(Beginning of GIVEN DATA)
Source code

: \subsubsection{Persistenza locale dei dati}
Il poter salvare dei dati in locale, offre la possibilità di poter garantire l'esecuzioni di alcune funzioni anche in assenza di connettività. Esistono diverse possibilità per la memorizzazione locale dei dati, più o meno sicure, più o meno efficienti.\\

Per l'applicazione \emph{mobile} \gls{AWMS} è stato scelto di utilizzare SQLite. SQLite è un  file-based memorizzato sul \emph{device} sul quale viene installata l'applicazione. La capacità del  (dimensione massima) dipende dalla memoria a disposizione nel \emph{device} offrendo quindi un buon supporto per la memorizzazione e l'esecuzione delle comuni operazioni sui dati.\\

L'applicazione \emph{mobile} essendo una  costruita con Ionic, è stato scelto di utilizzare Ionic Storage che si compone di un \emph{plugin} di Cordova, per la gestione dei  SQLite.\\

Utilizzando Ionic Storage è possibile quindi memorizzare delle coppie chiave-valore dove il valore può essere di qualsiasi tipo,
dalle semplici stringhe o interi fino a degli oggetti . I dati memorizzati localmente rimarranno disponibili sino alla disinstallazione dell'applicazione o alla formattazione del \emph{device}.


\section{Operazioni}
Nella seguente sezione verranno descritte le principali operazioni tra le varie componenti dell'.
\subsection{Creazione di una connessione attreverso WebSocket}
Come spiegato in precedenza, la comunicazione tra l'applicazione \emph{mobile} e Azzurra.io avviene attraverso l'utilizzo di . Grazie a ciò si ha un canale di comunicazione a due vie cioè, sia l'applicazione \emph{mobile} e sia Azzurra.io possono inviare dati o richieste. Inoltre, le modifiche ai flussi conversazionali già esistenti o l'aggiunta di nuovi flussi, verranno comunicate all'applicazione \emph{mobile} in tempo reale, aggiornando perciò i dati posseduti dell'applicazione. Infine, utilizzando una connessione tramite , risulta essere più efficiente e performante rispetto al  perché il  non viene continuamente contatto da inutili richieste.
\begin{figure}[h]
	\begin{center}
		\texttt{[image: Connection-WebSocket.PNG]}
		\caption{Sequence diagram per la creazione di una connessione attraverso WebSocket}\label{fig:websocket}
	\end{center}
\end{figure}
(End of GIVEN DATA)
(Beginning of GIVEN DATA)
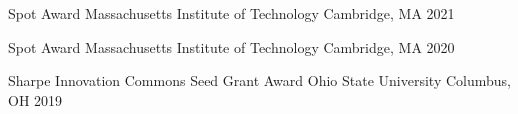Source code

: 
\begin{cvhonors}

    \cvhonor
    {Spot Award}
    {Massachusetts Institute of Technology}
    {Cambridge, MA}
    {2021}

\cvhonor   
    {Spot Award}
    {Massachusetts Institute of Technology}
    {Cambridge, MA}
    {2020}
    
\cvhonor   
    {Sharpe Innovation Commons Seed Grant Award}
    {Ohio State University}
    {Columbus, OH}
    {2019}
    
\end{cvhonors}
(End of GIVEN DATA)
WHAT THE EXERCISE ASKS
Search the records for the word "delle" and copy out every line that holds it.

RESULT
Per l'applicazione \emph{mobile} \gls{AWMS} è stato scelto di utilizzare SQLite. SQLite è un  file-based memorizzato sul \emph{device} sul quale viene installata l'applicazione. La capacità del  (dimensione massima) dipende dalla memoria a disposizione nel \emph{device} offrendo quindi un buon supporto per la memorizzazione e l'esecuzione delle comuni operazioni sui dati.\\
Utilizzando Ionic Storage è possibile quindi memorizzare delle coppie chiave-valore dove il valore può essere di qualsiasi tipo,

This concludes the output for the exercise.